───── Materials provided ─────

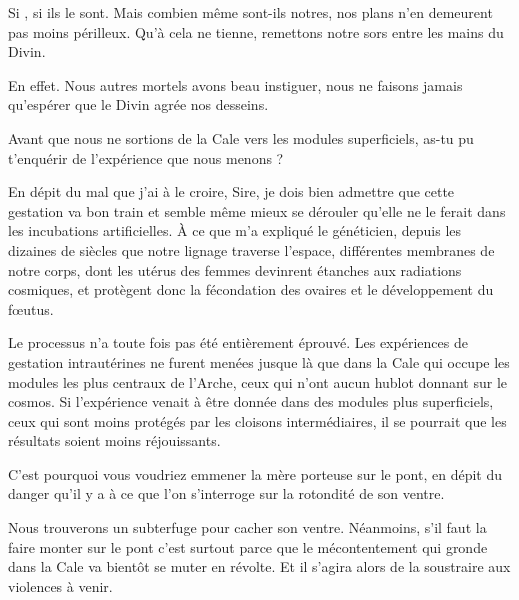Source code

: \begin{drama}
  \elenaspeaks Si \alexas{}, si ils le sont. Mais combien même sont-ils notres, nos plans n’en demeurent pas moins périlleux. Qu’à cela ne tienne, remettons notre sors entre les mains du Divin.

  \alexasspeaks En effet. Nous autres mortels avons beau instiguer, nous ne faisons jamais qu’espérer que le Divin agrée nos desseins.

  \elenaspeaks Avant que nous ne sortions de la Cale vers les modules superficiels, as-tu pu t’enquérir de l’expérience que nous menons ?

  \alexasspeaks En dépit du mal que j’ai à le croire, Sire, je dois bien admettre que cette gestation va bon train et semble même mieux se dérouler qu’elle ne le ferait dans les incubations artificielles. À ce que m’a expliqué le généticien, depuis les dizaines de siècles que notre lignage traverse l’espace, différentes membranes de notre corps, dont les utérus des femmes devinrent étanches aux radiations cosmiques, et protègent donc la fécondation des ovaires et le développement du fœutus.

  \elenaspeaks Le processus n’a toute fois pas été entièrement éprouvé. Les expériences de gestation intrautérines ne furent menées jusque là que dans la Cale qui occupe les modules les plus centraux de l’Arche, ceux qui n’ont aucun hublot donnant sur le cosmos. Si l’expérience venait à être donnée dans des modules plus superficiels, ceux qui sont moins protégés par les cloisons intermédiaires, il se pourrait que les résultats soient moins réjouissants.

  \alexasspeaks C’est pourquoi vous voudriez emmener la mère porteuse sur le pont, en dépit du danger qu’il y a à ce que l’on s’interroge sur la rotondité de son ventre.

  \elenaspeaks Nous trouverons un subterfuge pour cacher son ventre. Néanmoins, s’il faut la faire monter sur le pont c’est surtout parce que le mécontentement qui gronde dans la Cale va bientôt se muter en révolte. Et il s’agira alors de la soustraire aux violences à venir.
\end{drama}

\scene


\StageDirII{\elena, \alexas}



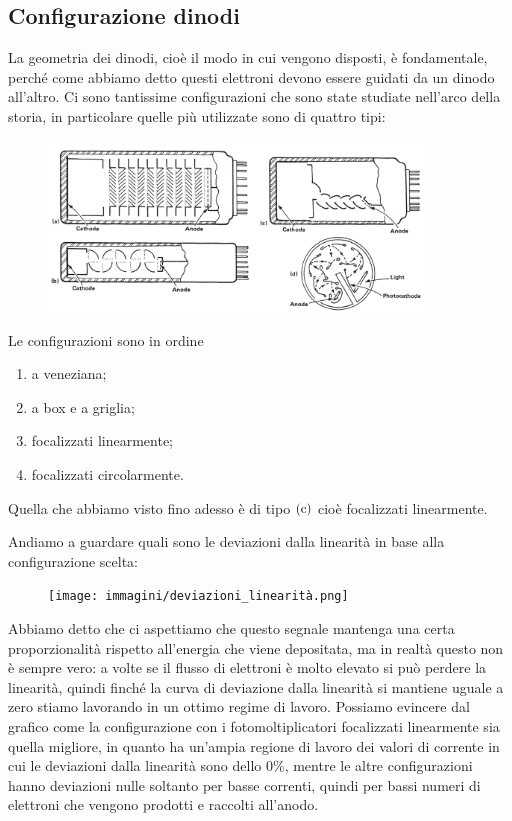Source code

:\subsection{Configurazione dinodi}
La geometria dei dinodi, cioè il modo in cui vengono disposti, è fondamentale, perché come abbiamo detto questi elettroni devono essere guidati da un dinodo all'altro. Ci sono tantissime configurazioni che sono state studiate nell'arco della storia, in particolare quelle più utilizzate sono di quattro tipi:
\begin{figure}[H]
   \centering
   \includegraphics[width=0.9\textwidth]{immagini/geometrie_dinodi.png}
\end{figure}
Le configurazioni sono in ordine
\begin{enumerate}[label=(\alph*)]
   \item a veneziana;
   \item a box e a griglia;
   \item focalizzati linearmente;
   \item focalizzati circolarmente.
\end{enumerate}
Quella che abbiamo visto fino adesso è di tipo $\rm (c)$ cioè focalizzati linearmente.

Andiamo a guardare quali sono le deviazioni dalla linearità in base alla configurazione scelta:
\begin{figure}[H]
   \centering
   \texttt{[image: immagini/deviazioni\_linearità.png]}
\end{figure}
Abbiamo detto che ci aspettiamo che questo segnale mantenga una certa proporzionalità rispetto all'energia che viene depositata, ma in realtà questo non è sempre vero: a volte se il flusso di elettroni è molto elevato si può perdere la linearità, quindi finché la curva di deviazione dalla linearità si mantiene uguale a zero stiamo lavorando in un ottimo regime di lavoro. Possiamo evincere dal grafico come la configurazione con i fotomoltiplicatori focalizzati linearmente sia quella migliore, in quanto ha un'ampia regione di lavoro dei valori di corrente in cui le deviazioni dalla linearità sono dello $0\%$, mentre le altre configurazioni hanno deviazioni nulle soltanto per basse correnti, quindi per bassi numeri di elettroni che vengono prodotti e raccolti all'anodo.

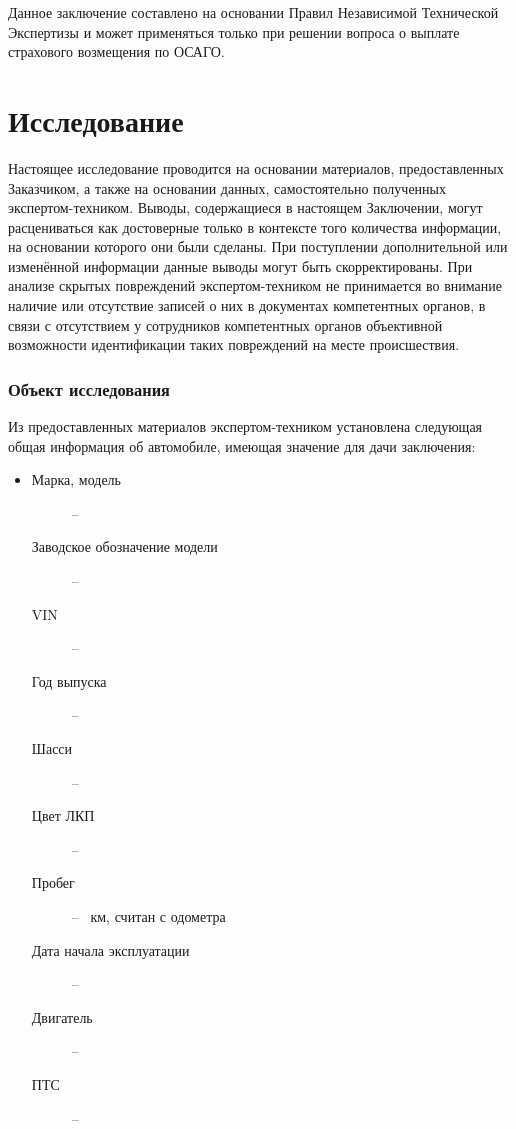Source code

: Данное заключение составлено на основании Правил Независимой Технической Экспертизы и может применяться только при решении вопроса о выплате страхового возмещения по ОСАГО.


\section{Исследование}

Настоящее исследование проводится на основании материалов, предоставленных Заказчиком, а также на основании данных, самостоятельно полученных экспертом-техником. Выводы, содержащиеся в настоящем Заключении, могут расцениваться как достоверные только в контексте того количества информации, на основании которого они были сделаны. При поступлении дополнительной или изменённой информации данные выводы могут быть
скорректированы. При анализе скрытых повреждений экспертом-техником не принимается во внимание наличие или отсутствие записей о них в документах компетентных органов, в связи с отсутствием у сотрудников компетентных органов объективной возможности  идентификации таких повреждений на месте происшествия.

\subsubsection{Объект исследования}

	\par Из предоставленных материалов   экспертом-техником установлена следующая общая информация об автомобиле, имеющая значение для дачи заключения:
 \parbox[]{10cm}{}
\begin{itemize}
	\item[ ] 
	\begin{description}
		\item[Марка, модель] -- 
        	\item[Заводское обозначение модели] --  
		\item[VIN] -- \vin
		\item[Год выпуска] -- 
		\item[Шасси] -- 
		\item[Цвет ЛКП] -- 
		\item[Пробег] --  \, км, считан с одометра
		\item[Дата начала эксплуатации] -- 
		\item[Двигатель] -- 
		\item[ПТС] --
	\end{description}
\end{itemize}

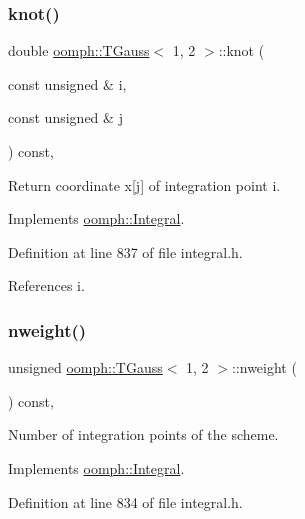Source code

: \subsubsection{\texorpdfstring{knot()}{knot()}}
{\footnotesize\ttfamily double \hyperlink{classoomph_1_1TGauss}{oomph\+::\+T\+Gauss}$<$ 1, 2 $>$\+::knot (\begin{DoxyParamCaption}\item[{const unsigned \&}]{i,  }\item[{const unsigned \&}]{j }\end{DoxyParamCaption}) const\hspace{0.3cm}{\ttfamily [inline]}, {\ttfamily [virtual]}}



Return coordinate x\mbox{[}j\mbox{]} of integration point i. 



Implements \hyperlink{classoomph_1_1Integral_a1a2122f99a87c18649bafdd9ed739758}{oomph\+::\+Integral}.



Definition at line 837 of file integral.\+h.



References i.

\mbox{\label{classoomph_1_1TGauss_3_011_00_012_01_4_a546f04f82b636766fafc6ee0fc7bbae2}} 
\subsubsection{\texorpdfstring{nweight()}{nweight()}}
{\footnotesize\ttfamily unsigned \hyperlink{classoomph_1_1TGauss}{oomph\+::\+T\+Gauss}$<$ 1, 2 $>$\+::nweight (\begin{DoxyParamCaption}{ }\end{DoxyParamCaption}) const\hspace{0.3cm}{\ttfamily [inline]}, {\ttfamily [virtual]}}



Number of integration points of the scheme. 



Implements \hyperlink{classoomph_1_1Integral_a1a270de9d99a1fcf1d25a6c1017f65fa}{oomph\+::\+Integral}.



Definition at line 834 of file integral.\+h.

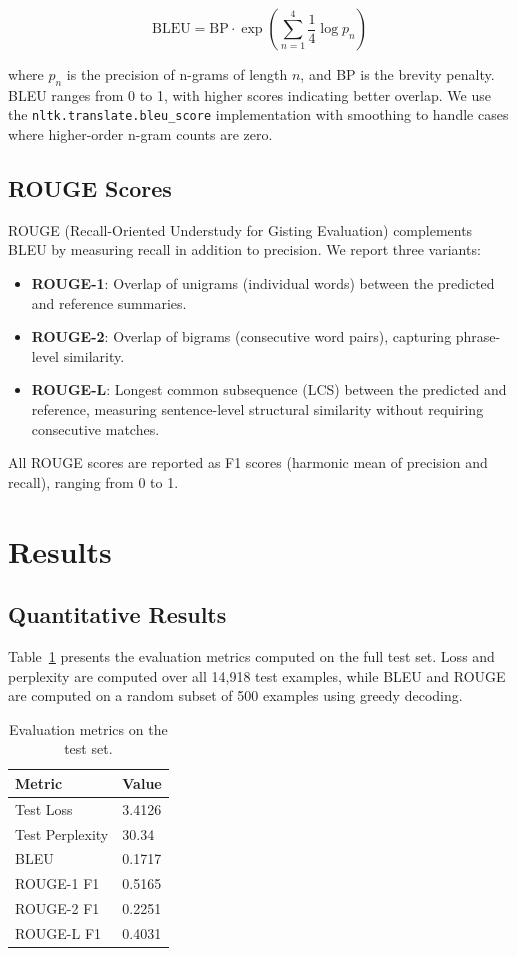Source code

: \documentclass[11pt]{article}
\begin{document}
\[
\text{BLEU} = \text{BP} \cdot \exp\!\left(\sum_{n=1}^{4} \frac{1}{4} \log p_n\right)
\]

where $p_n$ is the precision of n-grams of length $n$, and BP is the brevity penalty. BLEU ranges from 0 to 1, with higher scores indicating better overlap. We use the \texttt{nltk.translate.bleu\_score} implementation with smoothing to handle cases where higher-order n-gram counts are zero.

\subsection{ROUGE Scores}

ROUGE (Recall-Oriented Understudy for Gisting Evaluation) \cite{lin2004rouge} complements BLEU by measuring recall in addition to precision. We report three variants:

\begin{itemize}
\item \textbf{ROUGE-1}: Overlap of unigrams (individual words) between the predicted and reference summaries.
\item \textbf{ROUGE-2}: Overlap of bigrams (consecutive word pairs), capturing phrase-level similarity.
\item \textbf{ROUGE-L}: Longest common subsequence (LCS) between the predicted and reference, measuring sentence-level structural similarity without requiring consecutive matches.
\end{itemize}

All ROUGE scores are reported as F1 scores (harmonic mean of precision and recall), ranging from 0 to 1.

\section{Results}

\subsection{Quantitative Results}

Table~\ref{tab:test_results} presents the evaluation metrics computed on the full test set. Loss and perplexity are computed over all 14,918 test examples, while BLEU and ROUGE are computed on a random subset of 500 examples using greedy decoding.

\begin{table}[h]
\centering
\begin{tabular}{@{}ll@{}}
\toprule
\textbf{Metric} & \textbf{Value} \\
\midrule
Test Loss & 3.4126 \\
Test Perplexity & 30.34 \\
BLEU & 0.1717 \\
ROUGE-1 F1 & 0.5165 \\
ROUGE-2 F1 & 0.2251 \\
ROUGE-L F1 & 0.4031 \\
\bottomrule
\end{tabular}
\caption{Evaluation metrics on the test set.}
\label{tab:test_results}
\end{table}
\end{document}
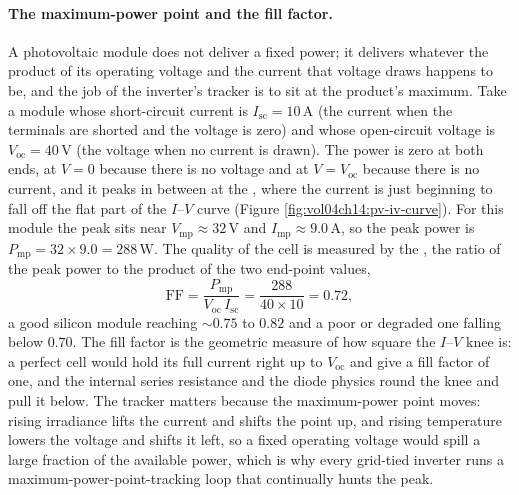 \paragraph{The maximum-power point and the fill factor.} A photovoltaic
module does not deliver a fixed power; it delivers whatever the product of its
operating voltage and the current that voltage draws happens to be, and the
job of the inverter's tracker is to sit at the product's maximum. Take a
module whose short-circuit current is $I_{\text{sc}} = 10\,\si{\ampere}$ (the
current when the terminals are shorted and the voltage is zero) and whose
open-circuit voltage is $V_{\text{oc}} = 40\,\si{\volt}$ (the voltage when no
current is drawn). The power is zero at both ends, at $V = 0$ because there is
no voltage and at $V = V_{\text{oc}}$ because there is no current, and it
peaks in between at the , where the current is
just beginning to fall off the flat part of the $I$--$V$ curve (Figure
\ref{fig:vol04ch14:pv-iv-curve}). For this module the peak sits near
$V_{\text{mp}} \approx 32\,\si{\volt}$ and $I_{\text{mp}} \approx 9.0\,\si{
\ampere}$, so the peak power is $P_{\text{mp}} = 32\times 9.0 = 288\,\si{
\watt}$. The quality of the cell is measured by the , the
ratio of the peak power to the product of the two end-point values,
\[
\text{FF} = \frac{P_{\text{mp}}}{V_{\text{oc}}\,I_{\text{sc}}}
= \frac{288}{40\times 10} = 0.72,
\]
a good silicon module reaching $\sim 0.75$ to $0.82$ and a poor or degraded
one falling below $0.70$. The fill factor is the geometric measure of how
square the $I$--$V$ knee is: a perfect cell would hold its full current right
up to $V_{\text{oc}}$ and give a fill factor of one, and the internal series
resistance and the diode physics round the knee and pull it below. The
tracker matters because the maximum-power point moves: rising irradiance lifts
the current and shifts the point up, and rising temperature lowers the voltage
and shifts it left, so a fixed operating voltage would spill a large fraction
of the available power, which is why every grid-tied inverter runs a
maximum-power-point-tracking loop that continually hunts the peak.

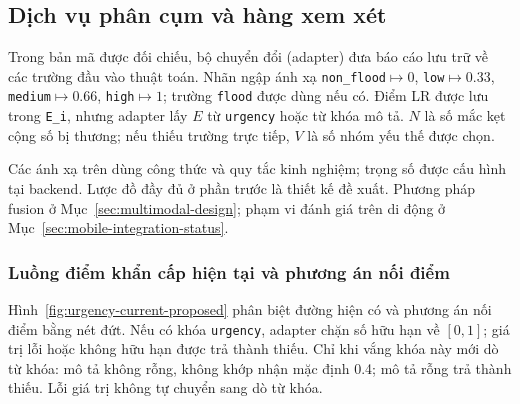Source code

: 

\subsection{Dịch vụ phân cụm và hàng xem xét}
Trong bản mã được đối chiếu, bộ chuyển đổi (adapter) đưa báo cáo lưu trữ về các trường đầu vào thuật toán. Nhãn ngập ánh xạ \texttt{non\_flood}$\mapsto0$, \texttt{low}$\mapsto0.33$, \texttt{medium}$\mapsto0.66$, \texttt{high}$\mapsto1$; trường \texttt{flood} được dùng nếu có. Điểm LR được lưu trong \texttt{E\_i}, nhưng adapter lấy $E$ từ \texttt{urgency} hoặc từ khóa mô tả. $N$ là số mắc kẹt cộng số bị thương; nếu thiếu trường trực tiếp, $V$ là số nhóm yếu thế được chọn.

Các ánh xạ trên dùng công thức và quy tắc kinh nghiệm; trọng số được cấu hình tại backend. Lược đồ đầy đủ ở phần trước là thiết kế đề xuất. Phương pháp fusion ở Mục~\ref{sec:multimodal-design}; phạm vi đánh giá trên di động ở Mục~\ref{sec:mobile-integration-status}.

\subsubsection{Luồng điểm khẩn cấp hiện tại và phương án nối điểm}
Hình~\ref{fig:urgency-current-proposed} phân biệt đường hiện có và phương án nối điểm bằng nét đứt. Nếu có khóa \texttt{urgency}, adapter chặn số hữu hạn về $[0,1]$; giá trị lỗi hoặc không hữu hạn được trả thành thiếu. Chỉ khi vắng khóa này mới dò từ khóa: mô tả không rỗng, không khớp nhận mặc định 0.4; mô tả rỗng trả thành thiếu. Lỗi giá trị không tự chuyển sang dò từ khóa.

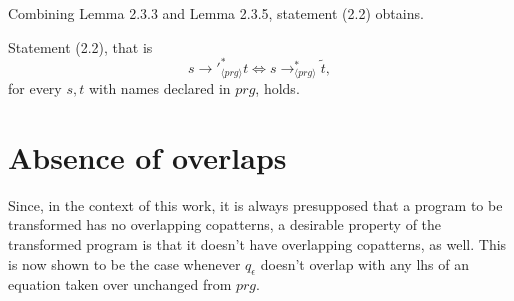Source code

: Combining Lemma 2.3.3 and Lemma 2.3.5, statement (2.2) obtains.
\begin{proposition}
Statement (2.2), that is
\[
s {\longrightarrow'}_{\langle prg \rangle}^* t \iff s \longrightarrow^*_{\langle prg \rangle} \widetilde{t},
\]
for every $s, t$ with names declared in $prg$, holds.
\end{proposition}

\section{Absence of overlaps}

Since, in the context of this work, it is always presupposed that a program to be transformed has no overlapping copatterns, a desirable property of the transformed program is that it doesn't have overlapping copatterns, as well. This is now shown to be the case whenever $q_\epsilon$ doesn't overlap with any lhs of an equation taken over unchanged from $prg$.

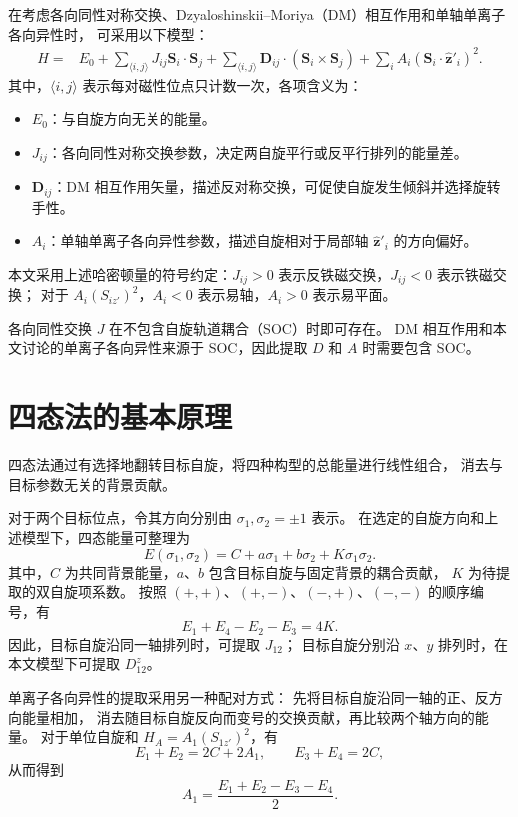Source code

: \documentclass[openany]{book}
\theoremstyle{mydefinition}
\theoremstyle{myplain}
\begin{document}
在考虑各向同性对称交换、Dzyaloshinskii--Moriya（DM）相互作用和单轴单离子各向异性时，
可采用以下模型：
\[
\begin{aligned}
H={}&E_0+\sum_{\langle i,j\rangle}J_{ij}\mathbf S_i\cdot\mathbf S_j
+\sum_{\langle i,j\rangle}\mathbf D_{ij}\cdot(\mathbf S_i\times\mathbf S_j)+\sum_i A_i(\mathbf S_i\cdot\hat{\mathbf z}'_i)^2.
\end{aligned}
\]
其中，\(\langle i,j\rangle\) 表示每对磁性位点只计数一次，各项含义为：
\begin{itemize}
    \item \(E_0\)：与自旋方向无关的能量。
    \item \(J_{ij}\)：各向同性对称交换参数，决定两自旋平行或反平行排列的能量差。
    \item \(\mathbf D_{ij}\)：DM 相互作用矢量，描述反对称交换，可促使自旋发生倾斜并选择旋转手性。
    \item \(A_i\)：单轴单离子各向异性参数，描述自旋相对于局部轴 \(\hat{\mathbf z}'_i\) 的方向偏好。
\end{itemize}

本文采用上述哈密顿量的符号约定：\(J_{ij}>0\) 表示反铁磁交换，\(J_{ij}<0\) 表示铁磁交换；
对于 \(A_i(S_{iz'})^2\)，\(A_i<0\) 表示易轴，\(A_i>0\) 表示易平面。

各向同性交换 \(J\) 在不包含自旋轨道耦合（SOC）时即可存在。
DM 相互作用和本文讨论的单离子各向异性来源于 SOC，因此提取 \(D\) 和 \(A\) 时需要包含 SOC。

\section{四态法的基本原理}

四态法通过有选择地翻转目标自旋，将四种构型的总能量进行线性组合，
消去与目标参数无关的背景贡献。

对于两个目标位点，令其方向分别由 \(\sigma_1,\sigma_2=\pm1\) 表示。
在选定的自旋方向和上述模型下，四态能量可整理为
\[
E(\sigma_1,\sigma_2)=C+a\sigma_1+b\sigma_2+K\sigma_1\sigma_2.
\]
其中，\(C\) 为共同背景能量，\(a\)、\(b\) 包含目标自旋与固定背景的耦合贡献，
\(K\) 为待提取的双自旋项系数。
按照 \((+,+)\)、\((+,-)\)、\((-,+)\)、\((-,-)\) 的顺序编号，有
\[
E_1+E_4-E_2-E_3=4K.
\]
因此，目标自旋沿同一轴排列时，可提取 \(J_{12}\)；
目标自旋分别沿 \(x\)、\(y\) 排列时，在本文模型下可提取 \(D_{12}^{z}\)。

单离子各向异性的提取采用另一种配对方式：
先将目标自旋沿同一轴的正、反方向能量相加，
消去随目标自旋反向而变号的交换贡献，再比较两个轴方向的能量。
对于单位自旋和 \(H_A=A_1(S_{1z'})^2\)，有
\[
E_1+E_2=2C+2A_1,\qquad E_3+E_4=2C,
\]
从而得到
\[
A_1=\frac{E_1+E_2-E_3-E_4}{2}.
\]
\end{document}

─────

The problem: Copy the lines from the entries above in which the word "fixed" appears.

Solution to this exercise:
module does not deliver a fixed power; it delivers whatever the product of its
and shifts it left, so a fixed operating voltage would spill a large fraction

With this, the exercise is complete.